Attende fiducioso M5S il compiersi del suo vittorioso destino, dopo aver agganciato ogni valutazione critica, e potenzialmente devastante, dell'operato della sindaca Raggi ad un fruttuoso vittimismo, favorito in primis da una stampa schierata e priva di credibilità che ha calcato la mano sulla campagna di delegittimazione della giunta pentastellata fino ad ottenere l'effetto contrario.  

Nel frattempo un popolo intero è ridotto all'angolo da una controrivoluzione liberista trionfante e spietata, senza alcuna prospettiva di riscatto che non sia quella pentastellata, potenziale e tutta da verificare.    Ma di far sentire la propria voce direttamente e senza intermediari non se ne parla proprio.

Anni fa svolgevo alcune considerazioni sul fatto che si può partecipare ad una società in due modi: da cittadino oppure da suddito.   Se sei un cittadino, sei un soggetto conscio dei propri doveri e consapevole dei propri diritti.  Adempi agli uni e pretendi gli altri. Sapendo di avere un ruolo, concorri alla crescita materiale e spirituale della tua comunità e in quest'ultima arrivi a comprendere l'intera umanità. Sei inoltre convinto del valore della solidarietà, per cui ti presti per il bene comune.

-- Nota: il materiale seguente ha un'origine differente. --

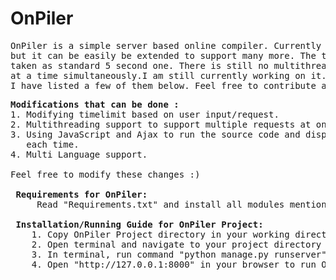 # OnPiler
<pre>
OnPiler is a simple server based online compiler. Currently it supports only two languages (C and C++),
but it can be easily be extended to support many more. The time limit of running the source code is also 
taken as standard 5 second one. There is still no multithreading support to support multiple server requests 
at a time simultaneously.I am still currently working on it. There are still many modifications that can be done on it. 
I have listed a few of them below. Feel free to contribute anytime you like.
</pre>
<pre>
<b>Modifications that can be done : </b>
1. Modifying timelimit based on user input/request.
2. Multithreading support to support multiple requests at one time.
3. Using JavaScript and Ajax to run the source code and display output . dynamically rathar than Post requesting through form 
   each time.
4. Multi Language support. 

Feel free to modify these changes :)

<b> Requirements for OnPiler: </b>
     Read "Requirements.txt" and install all modules mentioned in it.

<b> Installation/Running Guide for OnPiler Project: </b>
    1. Copy OnPiler Project directory in your working directory.
    2. Open terminal and navigate to your project directory in terminal.
    3. In terminal, run command "python manage.py runserver" .
    4. Open "http://127.0.0.1:8000" in your browser to run OnPiler.

</pre>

Se sei, invece, un suddito non sai di avere diritti, quindi non li reclami. Non conosci doveri, quindi arraffi tutto quello che puoi e strisci per ottenere privilegi dal potente da cui dipendi. Il tuo unico dovere è verso te stesso, perciò vedi gli altri solo in funzione dei tuoi interessi. La tua comunità, al massimo, è ampia quanto la tua famiglia.

Secondo voi quale delle due modalità è più consona alla tavola che ci hanno apparecchiato?